I do not adapt well. I know this. I hate change. Unfortunately, this makes my job an endless source of stress for me. In the ten years that I have worked here, the manager has changed SEVEN times. Three of those changes have happened in 2011. Three times in ten months, I’ve had to explain what Asperger’s is and why I have to have my office door closed and my iPod on to get things done. I’ve had to get used to a new person’s voice and habits. I’ve had to get them used to my therapy schedule. Having an RA flare-up, I’ve also had to explain that, while also dealing with the changes in my routine that come with a flare-up.
For my NT friends and family, meeting new people is normal, even exciting sometimes. For me, it’s terrifying. The desire to fit in and do the “right” things is overwhelming, as is the fear that everyone is looking at me and judging. The idea of embracing who I am and not trying to conform to what I think people expect is still new to me. One day, maybe I’ll be comfortable. For now, encountering new people is traumatic for me.

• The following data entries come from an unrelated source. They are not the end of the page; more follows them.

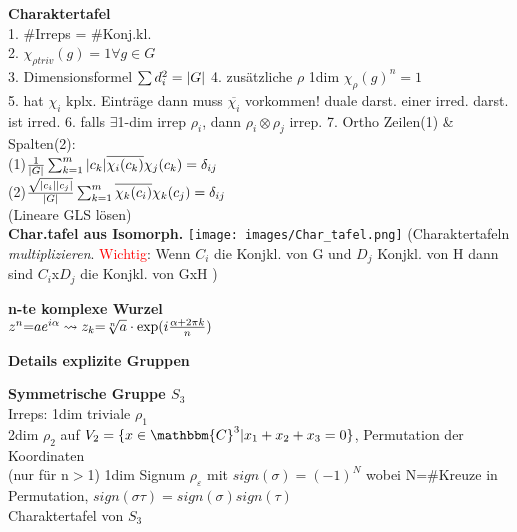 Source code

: \documentclass[8pt, a4paper, landscape]{extarticle}
\newcommand{\tit}[1]{\textbf{#1} \\}
\newcommand{\sh}[1]{\small\textbf{#1}}
\newcommand{\eq}{\negthickspace=\negthickspace}
\newcommand{\hi}[1]{\textcolor{Cerulean}{#1}}
\newcommand{\re}[1]{\textcolor{red}{#1}}
\begin{document}
\begin{multicols*}{5}
\begin{ibox}
    \tit{Charaktertafel}
    1. \#Irreps = \#Konj.kl.\\
    2. $\chi_{\rho triv}(g)=1 \forall g\in G$\\
    3. \hi{Dimensionsformel} $\sum d_i^2 = \abs{G}$
    4. zusätzliche $\rho$ 1dim $\chi_\rho(g)^n = 1$\\
    5. hat $\chi_i$ kplx. Einträge dann muss $\overline{\chi_i}$ vorkommen! \hi{duale darst. einer irred. darst. ist irred.}
    6. falls $\exists$1-dim irrep $\rho_i$, dann $\rho_i\otimes\rho_j$ irrep.
    7. Ortho Zeilen(1) \& Spalten(2):\\ (1)$\frac{1}{\abs{G}}\sum_{k=1}^m\abs{c_k} \overline{\chi_i(c_k)}\chi_j(c_k)= \delta_{ij}$\\
    (2)$\frac{\sqrt{\abs{c_i}\abs{c_j}}}{\abs{G}}\sum_{k=1}^m \overline{\chi_k(c_i)}\chi_k(c_j)= \delta_{ij}$\\
    (Lineare GLS lösen)\\
    \textbf{Char.tafel aus Isomorph.}
    \texttt{[image: images/Char\_tafel.png]}
    (Charaktertafeln \textit{multiplizieren}. \re{Wichtig}: Wenn $C_i$ die Konjkl. von G und $D_j$ Konjkl. von H dann sind $C_i$x$D_j$ die Konjkl. von GxH )
\end{ibox}
\begin{ibox}
\tit{n-te komplexe Wurzel}
$z^n\eq ae^{i\alpha}\rightsquigarrow z_k\eq\sqrt[n]{a}\cdot \text{exp}(i{\frac{\alpha+2\pi k}{n}})$
\end{ibox}

\begin{cbox}
    \sh{Details explizite Gruppen}
\end{cbox}
\begin{ibox}
    \tit{Symmetrische Gruppe $S_3$}
    Irreps: \textbullet 1dim triviale $\rho_1$\\
    \textbullet 2dim $\rho_2$ auf $V_2=\{x\in \mathbbm{C}^3|x_1+x_2+x_3=0\}$, Permutation der Koordinaten\\
    \textbullet (nur für n$>$1) 1dim Signum $\rho_\varepsilon$ mit $sign(\sigma)=(-1)^{N}$ wobei N=\#Kreuze in Permutation, $sign(\sigma\tau)=sign(\sigma)sign(\tau)$\\
    \hi{Charaktertafel von $S_3$}\\
    
    \begin{minipage}{0.45\linewidth}
        

\end{minipage}
\end{ibox}
\end{multicols*}
\end{document}
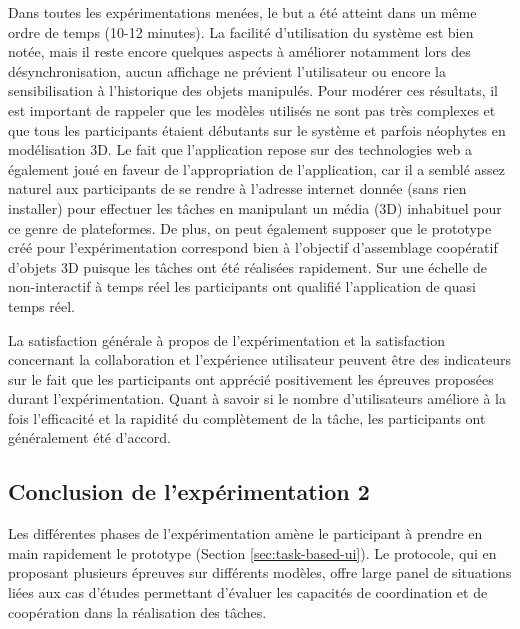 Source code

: Dans toutes les expérimentations menées, le but a été atteint dans 
un même ordre de temps (10-12 minutes). La facilité d'utilisation du système est 
bien notée, mais il reste encore quelques aspects à améliorer notamment lors des 
désynchronisation, aucun affichage ne prévient l'utilisateur ou encore la 
sensibilisation à l'historique des objets manipulés. 
Pour modérer ces résultats, il est important de rappeler que les modèles utilisés 
ne sont pas très complexes et que tous les participants étaient débutants sur le 
système et parfois néophytes en modélisation 3D.
Le fait que l'application repose sur des technologies web a également joué en 
faveur de l'appropriation de l'application, car il a semblé assez naturel aux 
participants de se rendre à l'adresse internet donnée (sans rien installer) pour 
effectuer les tâches en manipulant un média (3D) inhabituel pour ce genre de 
plateformes. 
De plus, on peut également supposer que le prototype créé pour l'expérimentation 
correspond bien à l'objectif d'assemblage coopératif d'objets \gls{3D} puisque les 
tâches ont été réalisées rapidement. Sur une échelle de \og non-interactif \fg{} à 
\og temps réel\fg{} les participants ont qualifié l'application de \og quasi temps 
réel\fg{}. 

La satisfaction générale à propos de l'expérimentation et la satisfaction concernant 
la collaboration et l'expérience utilisateur peuvent être des indicateurs sur le fait 
que les participants ont apprécié positivement les épreuves proposées durant 
l'expérimentation. 
Quant à savoir si le nombre d'utilisateurs améliore à la fois l'efficacité et la rapidité 
du complètement de la tâche, les participants ont généralement été d'accord.

\subsection{Conclusion de l'expérimentation 2}

Les différentes phases de l'expérimentation amène le participant à prendre en 
main rapidement le prototype (Section \ref{sec:task-based-ui}). 
Le protocole, qui en proposant plusieurs épreuves sur différents modèles, offre 
large panel de situations liées aux cas d'études permettant d'évaluer les capacités 
de coordination et de coopération dans la réalisation des tâches.


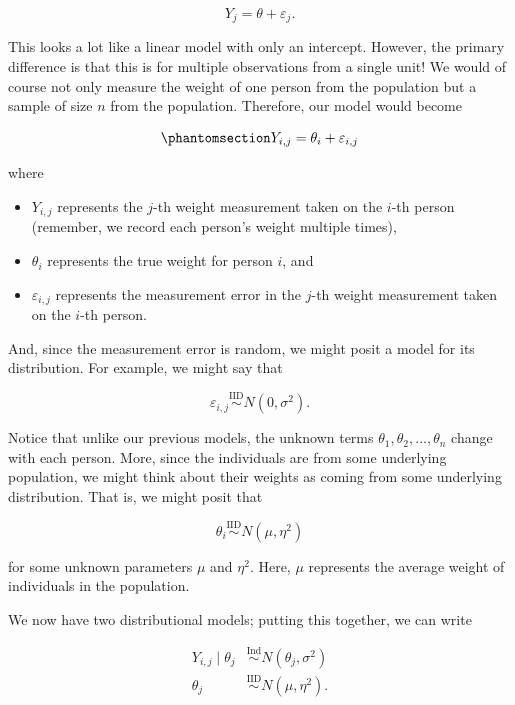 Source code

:\documentclass[
  letterpaper,
  DIV=11,
  numbers=noendperiod]{scrreprt}
\providecommand{\tightlist}{%
  \setlength{\itemsep}{0pt}\setlength{\parskip}{0pt}}\usepackage{longtable,booktabs,array}
\theoremstyle{definition}
\theoremstyle{plain}
\theoremstyle{definition}
\theoremstyle{remark}
\begin{document}
\[Y_j = \theta + \varepsilon_j.\]

This looks a lot like a linear model with only an intercept. However,
the primary difference is that this is for multiple observations from a
single unit! We would of course not only measure the weight of one
person from the population but a sample of size \(n\) from the
population. Therefore, our model would become

\begin{equation}\phantomsection\label{eq-hier-one}{Y_{i,j} = \theta_i + \varepsilon_{i,j}}\end{equation}

where

\begin{itemize}
\tightlist
\item
  \(Y_{i,j}\) represents the \(j\)-th weight measurement taken on the
  \(i\)-th person (remember, we record each person's weight multiple
  times),
\item
  \(\theta_i\) represents the true weight for person \(i\), and
\item
  \(\varepsilon_{i,j}\) represents the measurement error in the \(j\)-th
  weight measurement taken on the \(i\)-th person.
\end{itemize}

And, since the measurement error is random, we might posit a model for
its distribution. For example, we might say that

\[\varepsilon_{i,j} \stackrel{\text{IID}}{\sim} N\left(0, \sigma^2\right).\]

Notice that unlike our previous models, the unknown terms
\(\theta_1, \theta_2, \dotsc, \theta_n\) change with each person. More,
since the individuals are from some underlying population, we might
think about their weights as coming from some underlying distribution.
That is, we might posit that

\[\theta_i \stackrel{\text{IID}}{\sim} N\left(\mu, \eta^2\right)\]

for some unknown parameters \(\mu\) and \(\eta^2\). Here, \(\mu\)
represents the average weight of individuals in the population.

We now have two distributional models; putting this together, we can
write

\[
\begin{aligned}
  Y_{i,j} \mid \theta_j &\stackrel{\text{Ind}}{\sim} N\left(\theta_j, \sigma^2\right) \\
  \theta_j &\stackrel{\text{IID}}{\sim} N\left(\mu, \eta^2\right).
\end{aligned}
\]
\end{document}
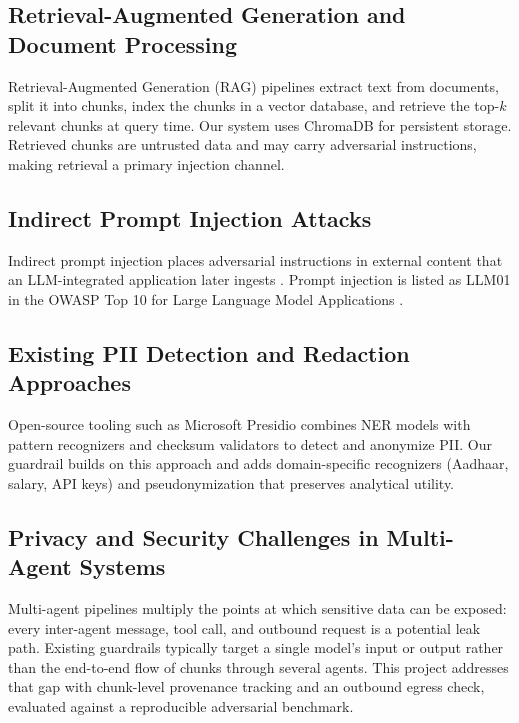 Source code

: \documentclass[11pt,a4paper]{article}
\begin{document}
\subsection{Retrieval-Augmented Generation and Document Processing}
Retrieval-Augmented Generation (RAG) pipelines extract text from documents, split it into chunks, index the chunks in a vector database, and retrieve the top-$k$ relevant chunks at query time. Our system uses ChromaDB \cite{chromadb2023} for persistent storage. Retrieved chunks are untrusted data and may carry adversarial instructions, making retrieval a primary injection channel.

\subsection{Indirect Prompt Injection Attacks}
Indirect prompt injection places adversarial instructions in external content that an LLM-integrated application later ingests \cite{perez2022ignore,greshake2023not}. Prompt injection is listed as LLM01 in the OWASP Top 10 for Large Language Model Applications \cite{owasp2023llm}.

\subsection{Existing PII Detection and Redaction Approaches}
Open-source tooling such as Microsoft Presidio \cite{presidio2023} combines NER models with pattern recognizers and checksum validators to detect and anonymize PII. Our guardrail builds on this approach and adds domain-specific recognizers (Aadhaar, salary, API keys) and pseudonymization that preserves analytical utility.

\subsection{Privacy and Security Challenges in Multi-Agent Systems}
Multi-agent pipelines multiply the points at which sensitive data can be exposed: every inter-agent message, tool call, and outbound request is a potential leak path. Existing guardrails typically target a single model's input or output rather than the end-to-end flow of chunks through several agents. This project addresses that gap with chunk-level provenance tracking and an outbound egress check, evaluated against a reproducible adversarial benchmark.
\end{document}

There’s also the issue of social situations. I avoid them at all costs unless I’m going to know 90% of the people there and I know it won’t be too chaotic. This Saturday, two of my friends are getting married (Yay! Congrats to Captain Emo and Private Crumb!) which means getting dressed up, driving to an unfamiliar place and being surrounded by strangers. Normally not my scene, but I’ll make an exception for such a special occasion. I’m going to talk to my therapist tomorrow to see what kind of tips she can offer for getting through the reception without stressing myself out.
Back to the topic of embracing who I am or, as I call it, embracing my weirdness. I think I need to make more of an effort to just be myself…or rather, less effort being someone I’m not. I’m unusual. That’s not a bad thing. All right, enough navel gazing for now. I’ve got Letters To Cleo playing on my iPod, a stack of work orders to process and toilets (yes, toilets) to order. Oh, the glamour.